In our hospital we keep the patients med in a locked cabinet inside the patients room. So oneday I was about to give my patient his meds but the tray had the name of the patient who was in that room prior to my patient, I also found some of my patients meds but they are all mixed up. So in order to avoid any med error I faxed a request form to the pharmacy explaining the situation (they get mad if you call them, they say they are too busy!), 2 hours gone by I still did not receive the meds. So I called them.

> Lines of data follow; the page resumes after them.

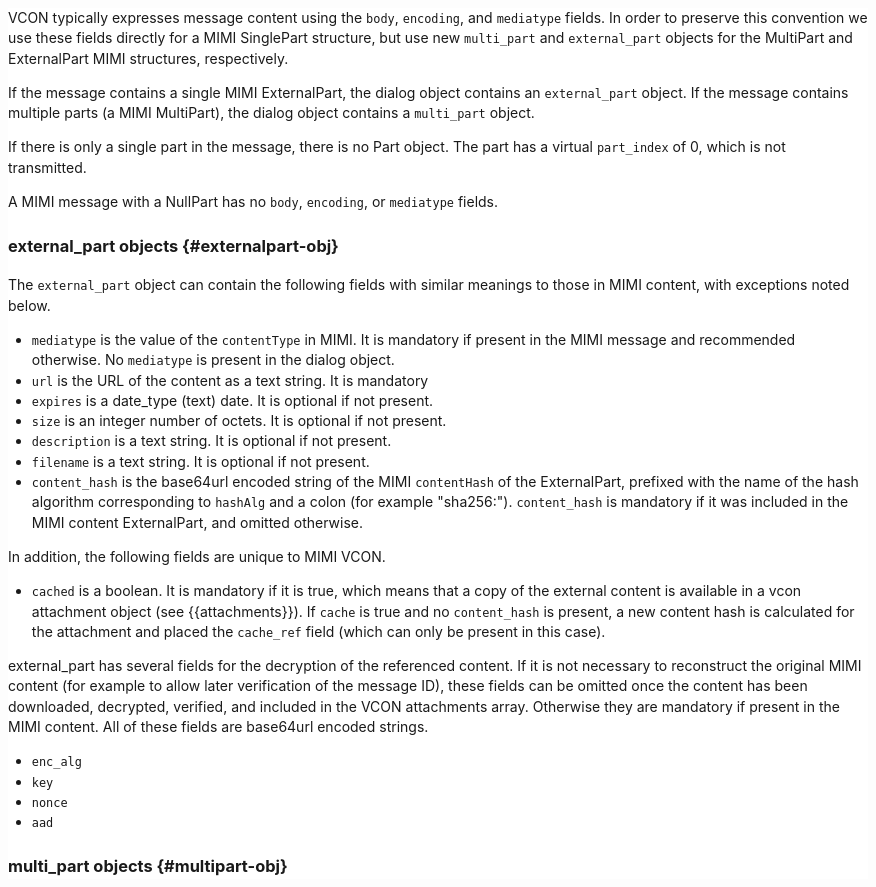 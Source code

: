VCON typically expresses message content using the `body`, `encoding`, and `mediatype` fields.
In order to preserve this convention we use these fields directly for a MIMI SinglePart structure, but use new `multi_part` and `external_part` objects for the MultiPart and ExternalPart MIMI structures, respectively.

If the message contains a single MIMI ExternalPart, the dialog object contains an `external_part` object.
If the message contains multiple parts (a MIMI MultiPart), the dialog object contains a `multi_part` object.

If there is only a single part in the message, there is no Part object.
The part has a virtual `part_index` of 0, which is not transmitted.

A MIMI message with a NullPart has no `body`, `encoding`, or `mediatype` fields.


### external_part objects {#externalpart-obj}

The `external_part` object can contain the following fields with similar meanings to those in MIMI content, with exceptions noted below.

- `mediatype` is the value of the `contentType` in MIMI. It is mandatory if present in the MIMI message and recommended otherwise. No `mediatype` is present in the dialog object.
- `url` is the URL of the content as a text string. It is mandatory
- `expires` is a date_type (text) date. It is optional if not present.
- `size` is an integer number of octets. It is optional if not present.
- `description` is a text string. It is optional if not present.
- `filename` is a text string. It is optional if not present.
- `content_hash` is the base64url encoded string of the MIMI `contentHash` of the ExternalPart, prefixed with the name of the hash algorithm corresponding to `hashAlg` and a colon (for example "sha256:"). `content_hash` is  mandatory if it was included in the MIMI content ExternalPart, and omitted otherwise.

In addition, the following fields are unique to MIMI VCON.

- `cached` is a boolean. It is mandatory if it is true, which means that a
copy of the external content is available in a vcon attachment object
(see {{attachments}}). If `cache` is true and no `content_hash` is present, a new content hash is calculated for the attachment and placed the `cache_ref` field (which can only be present in this case).

external_part has several fields for the decryption of the
referenced content.
If it is not necessary to reconstruct the original MIMI content (for example to allow later verification of the message ID), these fields can be omitted once the content has been downloaded, decrypted, verified, and included in the VCON attachments array. Otherwise they are mandatory if present in the MIMI content.
All of these fields are base64url encoded strings.

- `enc_alg`
- `key`
- `nonce`
- `aad`

### multi_part objects {#multipart-obj}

I talked to a pharmacy tech...I told her what happened, She started to ask me 100 of questions...her first question was ...did you check the med room, then did you check the patients room, then why dont you just sort the patients med out from the tray...In the mean time I just had it...I told her "what was your problem with dispensing the meds again?" she got mad and she told me to calm down...then I told my charge nurse to deal with her as I was about to yell....uffff

A few weeks ago our pharmacy sent an antibiotic with the correct emar "sticker" on...so it scanned correctly as the right med, right dose etc. except..the actual bag (it was levaquin) was a different (incorrect dose). This has happened quite a few times unfortunately.
I worked with eMar too... Had a premixed heparin labeled as flagyl (same shape bag, same color lettering). The label covered the front of the bag, but when looked at from the back, clearly said "nirapeH".

What happened is the pharmacy techs line up the bags on the counter, slap the labels on, and the pharmacist goes through and initials each one. Someone was tired, overworked, stressed or all of the above, and wasn't paying attention. We had a number of incidents where the labeling was wrong, but this was the worst (as of the time I quit, anyway).